▼

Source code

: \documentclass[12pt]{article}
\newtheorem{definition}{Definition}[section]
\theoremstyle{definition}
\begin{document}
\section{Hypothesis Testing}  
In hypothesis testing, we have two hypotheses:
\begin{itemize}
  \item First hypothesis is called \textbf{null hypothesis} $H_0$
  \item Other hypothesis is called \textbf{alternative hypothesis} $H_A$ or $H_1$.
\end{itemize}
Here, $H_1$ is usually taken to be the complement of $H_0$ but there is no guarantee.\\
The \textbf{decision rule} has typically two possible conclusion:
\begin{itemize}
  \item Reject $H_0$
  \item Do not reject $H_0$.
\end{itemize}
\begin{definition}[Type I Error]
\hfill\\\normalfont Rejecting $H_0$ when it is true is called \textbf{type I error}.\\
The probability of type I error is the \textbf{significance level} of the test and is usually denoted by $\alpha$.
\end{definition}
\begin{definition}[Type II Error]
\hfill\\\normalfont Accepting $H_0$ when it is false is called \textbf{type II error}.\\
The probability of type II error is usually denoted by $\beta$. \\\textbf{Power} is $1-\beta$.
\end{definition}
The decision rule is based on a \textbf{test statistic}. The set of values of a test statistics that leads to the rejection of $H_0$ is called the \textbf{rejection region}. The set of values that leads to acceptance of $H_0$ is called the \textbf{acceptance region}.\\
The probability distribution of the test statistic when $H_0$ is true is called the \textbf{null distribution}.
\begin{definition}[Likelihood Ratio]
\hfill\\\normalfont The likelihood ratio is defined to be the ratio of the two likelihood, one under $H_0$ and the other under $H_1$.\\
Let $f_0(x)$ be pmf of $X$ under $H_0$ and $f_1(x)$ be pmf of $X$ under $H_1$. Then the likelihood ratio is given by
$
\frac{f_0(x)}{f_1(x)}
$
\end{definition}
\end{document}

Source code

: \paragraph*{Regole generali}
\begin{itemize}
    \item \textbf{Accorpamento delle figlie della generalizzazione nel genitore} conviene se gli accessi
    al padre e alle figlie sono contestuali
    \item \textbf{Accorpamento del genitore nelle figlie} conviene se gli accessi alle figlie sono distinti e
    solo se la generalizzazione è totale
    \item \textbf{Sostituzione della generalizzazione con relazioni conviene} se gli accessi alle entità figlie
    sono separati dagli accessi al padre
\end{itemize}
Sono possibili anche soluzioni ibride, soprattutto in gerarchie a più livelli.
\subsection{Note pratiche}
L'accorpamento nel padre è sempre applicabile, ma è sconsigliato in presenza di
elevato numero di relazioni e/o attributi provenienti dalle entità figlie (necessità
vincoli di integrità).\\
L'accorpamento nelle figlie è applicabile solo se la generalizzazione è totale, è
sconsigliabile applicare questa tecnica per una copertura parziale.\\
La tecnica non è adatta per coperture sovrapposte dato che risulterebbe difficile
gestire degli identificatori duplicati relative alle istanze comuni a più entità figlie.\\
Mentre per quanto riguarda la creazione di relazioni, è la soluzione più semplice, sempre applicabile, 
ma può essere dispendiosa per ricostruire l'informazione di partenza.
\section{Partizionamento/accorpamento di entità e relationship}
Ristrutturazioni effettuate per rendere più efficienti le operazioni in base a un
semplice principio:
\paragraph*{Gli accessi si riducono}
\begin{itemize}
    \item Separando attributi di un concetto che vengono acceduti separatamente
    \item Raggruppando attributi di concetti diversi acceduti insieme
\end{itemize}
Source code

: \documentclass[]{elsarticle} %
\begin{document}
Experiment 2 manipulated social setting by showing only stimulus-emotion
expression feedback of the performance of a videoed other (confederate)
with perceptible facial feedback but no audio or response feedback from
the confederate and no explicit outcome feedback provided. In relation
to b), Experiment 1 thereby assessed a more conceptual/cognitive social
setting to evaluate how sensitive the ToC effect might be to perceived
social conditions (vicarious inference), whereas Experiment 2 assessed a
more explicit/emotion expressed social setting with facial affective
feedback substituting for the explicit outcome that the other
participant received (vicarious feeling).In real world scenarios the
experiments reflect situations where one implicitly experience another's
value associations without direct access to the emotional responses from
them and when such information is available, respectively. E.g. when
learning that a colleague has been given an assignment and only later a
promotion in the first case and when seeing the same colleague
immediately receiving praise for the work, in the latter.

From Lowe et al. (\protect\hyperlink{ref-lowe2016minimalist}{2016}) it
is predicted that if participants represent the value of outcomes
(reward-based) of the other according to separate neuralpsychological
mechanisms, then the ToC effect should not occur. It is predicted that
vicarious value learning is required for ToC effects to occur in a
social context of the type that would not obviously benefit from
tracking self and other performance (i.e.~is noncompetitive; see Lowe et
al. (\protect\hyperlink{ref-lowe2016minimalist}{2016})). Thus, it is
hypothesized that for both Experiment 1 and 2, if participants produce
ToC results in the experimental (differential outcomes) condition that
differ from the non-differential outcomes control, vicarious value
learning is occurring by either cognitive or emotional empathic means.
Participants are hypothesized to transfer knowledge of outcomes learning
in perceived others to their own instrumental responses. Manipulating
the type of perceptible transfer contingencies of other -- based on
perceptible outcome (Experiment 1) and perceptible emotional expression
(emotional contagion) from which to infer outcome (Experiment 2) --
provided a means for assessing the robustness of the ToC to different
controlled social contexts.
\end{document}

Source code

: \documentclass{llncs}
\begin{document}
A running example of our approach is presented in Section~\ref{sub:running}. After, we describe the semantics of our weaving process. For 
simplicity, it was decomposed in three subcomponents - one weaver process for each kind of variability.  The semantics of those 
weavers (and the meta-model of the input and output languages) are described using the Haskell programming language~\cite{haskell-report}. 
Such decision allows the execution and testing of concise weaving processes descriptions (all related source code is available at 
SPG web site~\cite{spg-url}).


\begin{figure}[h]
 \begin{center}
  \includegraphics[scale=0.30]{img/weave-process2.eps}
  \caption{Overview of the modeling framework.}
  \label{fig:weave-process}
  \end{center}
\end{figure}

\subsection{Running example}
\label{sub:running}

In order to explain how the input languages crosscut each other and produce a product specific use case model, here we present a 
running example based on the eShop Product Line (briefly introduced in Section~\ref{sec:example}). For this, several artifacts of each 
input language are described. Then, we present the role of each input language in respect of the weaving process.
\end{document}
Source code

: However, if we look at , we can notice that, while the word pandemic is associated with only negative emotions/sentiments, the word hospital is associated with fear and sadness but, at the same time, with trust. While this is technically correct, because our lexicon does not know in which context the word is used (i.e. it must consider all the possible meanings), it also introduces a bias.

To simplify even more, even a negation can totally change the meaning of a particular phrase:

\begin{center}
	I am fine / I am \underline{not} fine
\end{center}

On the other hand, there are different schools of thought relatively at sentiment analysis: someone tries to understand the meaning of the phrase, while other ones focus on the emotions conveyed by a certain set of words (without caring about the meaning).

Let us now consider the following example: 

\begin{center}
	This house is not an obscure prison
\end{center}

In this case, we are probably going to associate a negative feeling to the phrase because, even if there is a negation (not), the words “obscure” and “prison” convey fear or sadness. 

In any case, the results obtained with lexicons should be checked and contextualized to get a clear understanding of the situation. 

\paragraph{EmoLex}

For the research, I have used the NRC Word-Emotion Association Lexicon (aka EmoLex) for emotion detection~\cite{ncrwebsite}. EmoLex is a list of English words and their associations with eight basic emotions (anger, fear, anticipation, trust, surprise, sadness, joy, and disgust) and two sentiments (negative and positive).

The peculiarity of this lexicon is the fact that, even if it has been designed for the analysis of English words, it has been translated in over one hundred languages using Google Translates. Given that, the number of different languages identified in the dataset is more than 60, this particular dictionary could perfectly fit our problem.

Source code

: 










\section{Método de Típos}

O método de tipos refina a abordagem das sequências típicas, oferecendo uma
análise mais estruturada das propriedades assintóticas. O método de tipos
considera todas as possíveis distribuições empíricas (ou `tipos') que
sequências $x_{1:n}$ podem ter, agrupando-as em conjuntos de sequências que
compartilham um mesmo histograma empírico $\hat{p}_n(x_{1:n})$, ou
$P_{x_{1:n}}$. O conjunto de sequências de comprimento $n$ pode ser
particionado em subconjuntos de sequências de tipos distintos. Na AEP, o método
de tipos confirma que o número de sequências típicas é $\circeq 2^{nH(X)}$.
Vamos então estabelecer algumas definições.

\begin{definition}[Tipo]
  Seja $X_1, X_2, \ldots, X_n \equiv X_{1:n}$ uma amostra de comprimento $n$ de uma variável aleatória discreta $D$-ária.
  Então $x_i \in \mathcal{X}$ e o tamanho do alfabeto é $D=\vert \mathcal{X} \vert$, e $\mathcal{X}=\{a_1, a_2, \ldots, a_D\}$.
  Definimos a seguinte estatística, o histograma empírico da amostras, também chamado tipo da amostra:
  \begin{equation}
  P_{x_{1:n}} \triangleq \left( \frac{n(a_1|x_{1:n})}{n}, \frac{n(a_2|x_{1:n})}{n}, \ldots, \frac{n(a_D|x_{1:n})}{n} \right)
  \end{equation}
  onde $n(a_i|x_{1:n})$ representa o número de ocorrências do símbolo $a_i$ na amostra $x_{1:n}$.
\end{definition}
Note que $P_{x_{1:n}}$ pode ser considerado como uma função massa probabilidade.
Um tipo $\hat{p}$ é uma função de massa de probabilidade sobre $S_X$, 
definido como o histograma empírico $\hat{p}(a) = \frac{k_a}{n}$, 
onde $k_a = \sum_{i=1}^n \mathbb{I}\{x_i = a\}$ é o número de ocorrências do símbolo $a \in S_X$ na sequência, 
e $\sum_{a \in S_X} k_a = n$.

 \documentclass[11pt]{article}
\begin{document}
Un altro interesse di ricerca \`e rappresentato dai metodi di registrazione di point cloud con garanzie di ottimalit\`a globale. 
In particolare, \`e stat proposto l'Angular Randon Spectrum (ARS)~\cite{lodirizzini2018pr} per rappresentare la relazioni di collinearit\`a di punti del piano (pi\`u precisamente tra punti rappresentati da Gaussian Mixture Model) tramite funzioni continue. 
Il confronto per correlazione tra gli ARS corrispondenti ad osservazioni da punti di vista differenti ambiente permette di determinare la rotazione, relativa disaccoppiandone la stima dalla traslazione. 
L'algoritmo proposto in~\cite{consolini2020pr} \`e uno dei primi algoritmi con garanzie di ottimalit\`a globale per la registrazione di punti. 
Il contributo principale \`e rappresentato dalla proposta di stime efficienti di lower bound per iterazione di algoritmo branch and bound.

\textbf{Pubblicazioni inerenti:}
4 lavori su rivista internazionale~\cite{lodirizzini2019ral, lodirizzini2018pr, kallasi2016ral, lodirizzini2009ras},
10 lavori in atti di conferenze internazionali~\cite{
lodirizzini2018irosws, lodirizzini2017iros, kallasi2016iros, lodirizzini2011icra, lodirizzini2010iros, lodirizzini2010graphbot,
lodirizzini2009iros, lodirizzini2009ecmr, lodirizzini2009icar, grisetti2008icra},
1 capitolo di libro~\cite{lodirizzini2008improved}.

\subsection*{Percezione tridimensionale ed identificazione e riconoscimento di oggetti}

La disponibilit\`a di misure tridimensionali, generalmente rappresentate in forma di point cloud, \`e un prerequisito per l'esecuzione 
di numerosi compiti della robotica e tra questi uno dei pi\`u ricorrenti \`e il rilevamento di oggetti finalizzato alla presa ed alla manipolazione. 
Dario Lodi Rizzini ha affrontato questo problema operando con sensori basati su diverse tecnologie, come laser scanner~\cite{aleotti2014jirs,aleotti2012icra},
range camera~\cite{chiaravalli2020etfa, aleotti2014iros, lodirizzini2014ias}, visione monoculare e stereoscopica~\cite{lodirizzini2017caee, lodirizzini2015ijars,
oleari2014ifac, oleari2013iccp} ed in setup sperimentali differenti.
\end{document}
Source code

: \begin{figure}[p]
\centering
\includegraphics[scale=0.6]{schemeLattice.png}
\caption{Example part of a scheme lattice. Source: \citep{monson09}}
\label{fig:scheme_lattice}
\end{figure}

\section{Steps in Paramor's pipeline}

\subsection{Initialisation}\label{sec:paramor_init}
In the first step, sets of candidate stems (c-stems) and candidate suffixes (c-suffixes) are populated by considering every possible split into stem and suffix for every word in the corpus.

▲

[Work required]
Copy out all lines from the material above that contain the string "tipos".

[Response box]
O método de tipos refina a abordagem das sequências típicas, oferecendo uma
análise mais estruturada das propriedades assintóticas. O método de tipos
considera todas as possíveis distribuições empíricas (ou `tipos') que
particionado em subconjuntos de sequências de tipos distintos. Na AEP, o método
de tipos confirma que o número de sequências típicas é $\circeq 2^{nH(X)}$.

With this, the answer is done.